**DATASET:**
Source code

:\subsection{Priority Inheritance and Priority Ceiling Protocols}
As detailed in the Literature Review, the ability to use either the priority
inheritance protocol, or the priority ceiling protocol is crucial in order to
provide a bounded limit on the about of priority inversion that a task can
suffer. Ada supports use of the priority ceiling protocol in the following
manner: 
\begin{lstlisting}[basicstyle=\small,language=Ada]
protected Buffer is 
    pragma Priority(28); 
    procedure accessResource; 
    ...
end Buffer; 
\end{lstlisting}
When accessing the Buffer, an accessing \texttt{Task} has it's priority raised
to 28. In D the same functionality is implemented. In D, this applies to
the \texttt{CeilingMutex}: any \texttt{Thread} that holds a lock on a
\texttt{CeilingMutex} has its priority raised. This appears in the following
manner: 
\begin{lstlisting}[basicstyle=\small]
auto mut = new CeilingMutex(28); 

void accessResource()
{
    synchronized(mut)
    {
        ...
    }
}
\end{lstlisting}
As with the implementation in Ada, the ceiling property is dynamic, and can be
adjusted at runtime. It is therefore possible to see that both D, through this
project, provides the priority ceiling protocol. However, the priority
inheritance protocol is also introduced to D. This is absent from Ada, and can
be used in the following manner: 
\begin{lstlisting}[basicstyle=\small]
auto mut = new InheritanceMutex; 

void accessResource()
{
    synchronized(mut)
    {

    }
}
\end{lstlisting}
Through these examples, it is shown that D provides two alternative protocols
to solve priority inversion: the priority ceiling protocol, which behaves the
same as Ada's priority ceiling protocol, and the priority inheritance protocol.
* * *
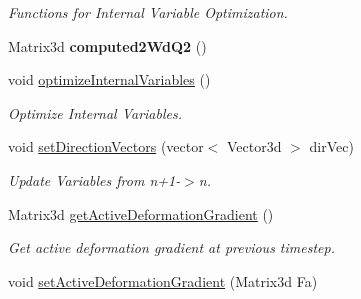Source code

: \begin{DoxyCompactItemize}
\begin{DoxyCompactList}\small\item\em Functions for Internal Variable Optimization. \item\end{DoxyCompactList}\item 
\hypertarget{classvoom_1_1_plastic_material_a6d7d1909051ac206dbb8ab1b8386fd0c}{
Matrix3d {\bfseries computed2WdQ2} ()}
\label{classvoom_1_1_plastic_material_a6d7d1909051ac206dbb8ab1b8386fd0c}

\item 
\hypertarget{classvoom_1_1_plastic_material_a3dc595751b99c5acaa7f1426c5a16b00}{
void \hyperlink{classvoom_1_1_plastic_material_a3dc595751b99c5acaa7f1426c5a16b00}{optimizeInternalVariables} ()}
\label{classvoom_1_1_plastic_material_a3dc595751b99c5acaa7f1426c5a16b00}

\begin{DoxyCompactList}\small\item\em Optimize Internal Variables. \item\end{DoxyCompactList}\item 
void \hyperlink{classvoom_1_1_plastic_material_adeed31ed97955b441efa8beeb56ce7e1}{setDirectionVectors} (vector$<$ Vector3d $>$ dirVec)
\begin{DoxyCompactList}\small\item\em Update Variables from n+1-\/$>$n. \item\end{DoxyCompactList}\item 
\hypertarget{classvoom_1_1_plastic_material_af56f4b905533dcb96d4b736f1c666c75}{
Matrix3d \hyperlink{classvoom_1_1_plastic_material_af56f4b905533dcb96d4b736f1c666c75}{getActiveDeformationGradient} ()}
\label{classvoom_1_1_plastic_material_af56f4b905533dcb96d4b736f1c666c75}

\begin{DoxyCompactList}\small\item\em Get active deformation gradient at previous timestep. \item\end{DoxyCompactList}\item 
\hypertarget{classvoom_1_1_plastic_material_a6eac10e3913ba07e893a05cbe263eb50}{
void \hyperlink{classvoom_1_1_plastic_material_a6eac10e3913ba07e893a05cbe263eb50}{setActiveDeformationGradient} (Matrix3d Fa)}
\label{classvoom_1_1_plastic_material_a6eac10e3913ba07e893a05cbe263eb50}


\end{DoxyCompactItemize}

**WHAT THE TASK REQUIRES:** Scan the data above and copy every line with "texttt" in it.

**SOLUTION TO THIS TASK:**
When accessing the Buffer, an accessing \texttt{Task} has it's priority raised
the \texttt{CeilingMutex}: any \texttt{Thread} that holds a lock on a
\texttt{CeilingMutex} has its priority raised. This appears in the following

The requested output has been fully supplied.